Some muskets banged behind him and the row of defenders seemed to stagger back, but they closed up again, rallied by the huge man with the bloodstained scimitar. Sharpe had his left hand on the broken shoulder of the wall and he used it to haul himself up, then twisted aside as the closest Arabs turned and fired at him. The balls whiplashed past as a flaming lump of wadding struck Sharpe on the cheek. He let go of the wall and fell backward as a grinning man tried to stab him with a bayonet. Dear God, but the breach was steep! His cheek was burned and his new coat scorched. The Scots tried again, surging up the center of the breach to be met by a line of Arab blades.
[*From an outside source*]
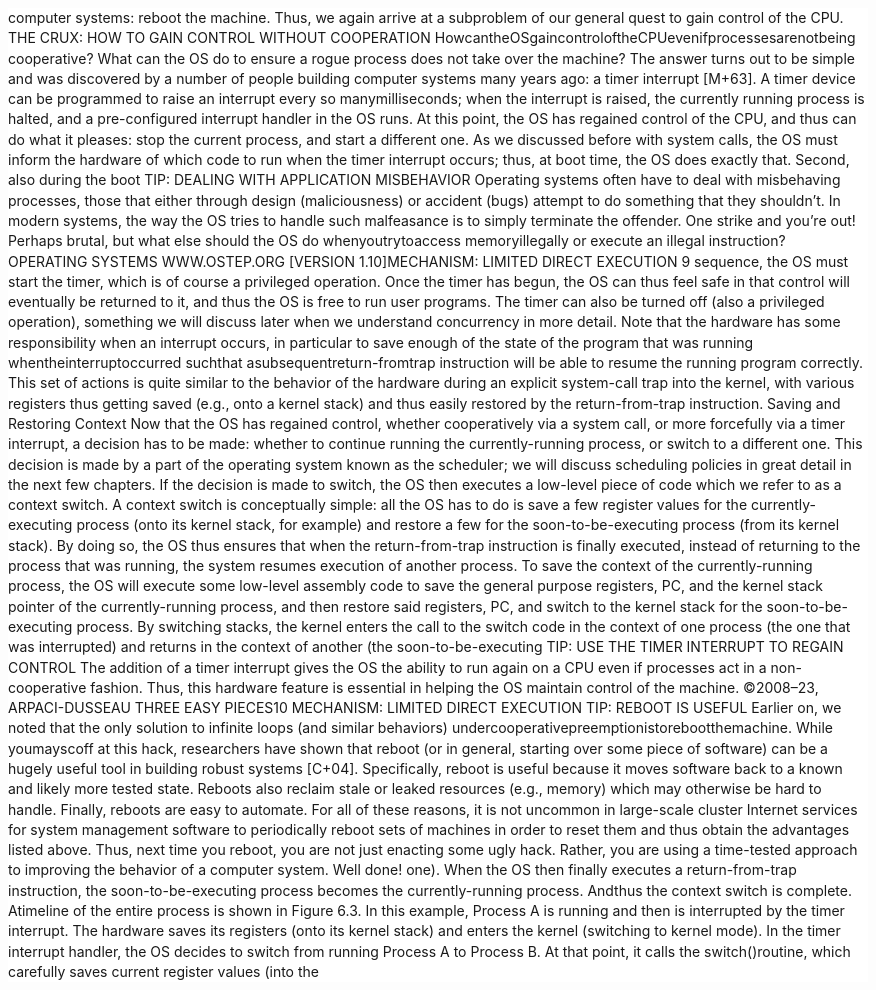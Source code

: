 computer systems: reboot the machine. Thus, we again arrive at a subproblem of our general quest to gain control of the CPU. THE CRUX: HOW TO GAIN CONTROL WITHOUT COOPERATION HowcantheOSgaincontroloftheCPUevenifprocessesarenotbeing cooperative? What can the OS do to ensure a rogue process does not take over the machine? The answer turns out to be simple and was discovered by a number of people building computer systems many years ago: a timer interrupt [M+63]. A timer device can be programmed to raise an interrupt every so manymilliseconds; when the interrupt is raised, the currently running process is halted, and a pre-configured interrupt handler in the OS runs. At this point, the OS has regained control of the CPU, and thus can do what it pleases: stop the current process, and start a different one. As we discussed before with system calls, the OS must inform the hardware of which code to run when the timer interrupt occurs; thus, at boot time, the OS does exactly that. Second, also during the boot TIP: DEALING WITH APPLICATION MISBEHAVIOR Operating systems often have to deal with misbehaving processes, those that either through design (maliciousness) or accident (bugs) attempt to do something that they shouldn’t. In modern systems, the way the OS tries to handle such malfeasance is to simply terminate the offender. One strike and you’re out! Perhaps brutal, but what else should the OS do whenyoutrytoaccess memoryillegally or execute an illegal instruction? OPERATING SYSTEMS WWW.OSTEP.ORG [VERSION 1.10]MECHANISM: LIMITED DIRECT EXECUTION 9 sequence, the OS must start the timer, which is of course a privileged operation. Once the timer has begun, the OS can thus feel safe in that control will eventually be returned to it, and thus the OS is free to run user programs. The timer can also be turned off (also a privileged operation), something we will discuss later when we understand concurrency in more detail. Note that the hardware has some responsibility when an interrupt occurs, in particular to save enough of the state of the program that was running whentheinterruptoccurred suchthat asubsequentreturn-fromtrap instruction will be able to resume the running program correctly. This set of actions is quite similar to the behavior of the hardware during an explicit system-call trap into the kernel, with various registers thus getting saved (e.g., onto a kernel stack) and thus easily restored by the return-from-trap instruction. Saving and Restoring Context Now that the OS has regained control, whether cooperatively via a system call, or more forcefully via a timer interrupt, a decision has to be made: whether to continue running the currently-running process, or switch to a different one. This decision is made by a part of the operating system known as the scheduler; we will discuss scheduling policies in great detail in the next few chapters. If the decision is made to switch, the OS then executes a low-level piece of code which we refer to as a context switch. A context switch is conceptually simple: all the OS has to do is save a few register values for the currently-executing process (onto its kernel stack, for example) and restore a few for the soon-to-be-executing process (from its kernel stack). By doing so, the OS thus ensures that when the return-from-trap instruction is finally executed, instead of returning to the process that was running, the system resumes execution of another process. To save the context of the currently-running process, the OS will execute some low-level assembly code to save the general purpose registers, PC, and the kernel stack pointer of the currently-running process, and then restore said registers, PC, and switch to the kernel stack for the soon-to-be-executing process. By switching stacks, the kernel enters the call to the switch code in the context of one process (the one that was interrupted) and returns in the context of another (the soon-to-be-executing TIP: USE THE TIMER INTERRUPT TO REGAIN CONTROL The addition of a timer interrupt gives the OS the ability to run again on a CPU even if processes act in a non-cooperative fashion. Thus, this hardware feature is essential in helping the OS maintain control of the machine. ©2008–23, ARPACI-DUSSEAU THREE EASY PIECES10 MECHANISM: LIMITED DIRECT EXECUTION TIP: REBOOT IS USEFUL Earlier on, we noted that the only solution to infinite loops (and similar behaviors) undercooperativepreemptionistorebootthemachine. While youmayscoff at this hack, researchers have shown that reboot (or in general, starting over some piece of software) can be a hugely useful tool in building robust systems [C+04]. Specifically, reboot is useful because it moves software back to a known and likely more tested state. Reboots also reclaim stale or leaked resources (e.g., memory) which may otherwise be hard to handle. Finally, reboots are easy to automate. For all of these reasons, it is not uncommon in large-scale cluster Internet services for system management software to periodically reboot sets of machines in order to reset them and thus obtain the advantages listed above. Thus, next time you reboot, you are not just enacting some ugly hack. Rather, you are using a time-tested approach to improving the behavior of a computer system. Well done! one). When the OS then finally executes a return-from-trap instruction, the soon-to-be-executing process becomes the currently-running process. Andthus the context switch is complete. Atimeline of the entire process is shown in Figure 6.3. In this example, Process A is running and then is interrupted by the timer interrupt. The hardware saves its registers (onto its kernel stack) and enters the kernel (switching to kernel mode). In the timer interrupt handler, the OS decides to switch from running Process A to Process B. At that point, it calls the switch()routine, which carefully saves current register values (into the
More Arabs came from inside the fortress and poured a volley of musket fire down the face of the ramp. Sharpe aimed his musket at the tall Arab and pulled the trigger. The gun hammered into his shoulder, but when the smoke cleared the big man was still standing and still fighting. The Arabs were winning here, they were pressing down the face of the breach and chanting a bloodcurdling war cry as they
killed. A man rammed a bayonet at Sharpe, he parried it with his own, but then an enemy grasped Sharpe’s musket by the muzzle and tugged it upward. Sharpe cursed, but held on, then saw a scimitar slashing toward him and so he let go of the musket and fell back again. “Bastards,” he swore, then saw the dead Scottish Lieutenant’s claymore lying on the stones. He picked it up and swept it at the ankles of the Arabs above him, and the blade bit home and threw one man down, and the Scots were charging up the breach again, climbing over their own dead and screaming a raw shout of hate that was matched by the Arabs’ cries of victory.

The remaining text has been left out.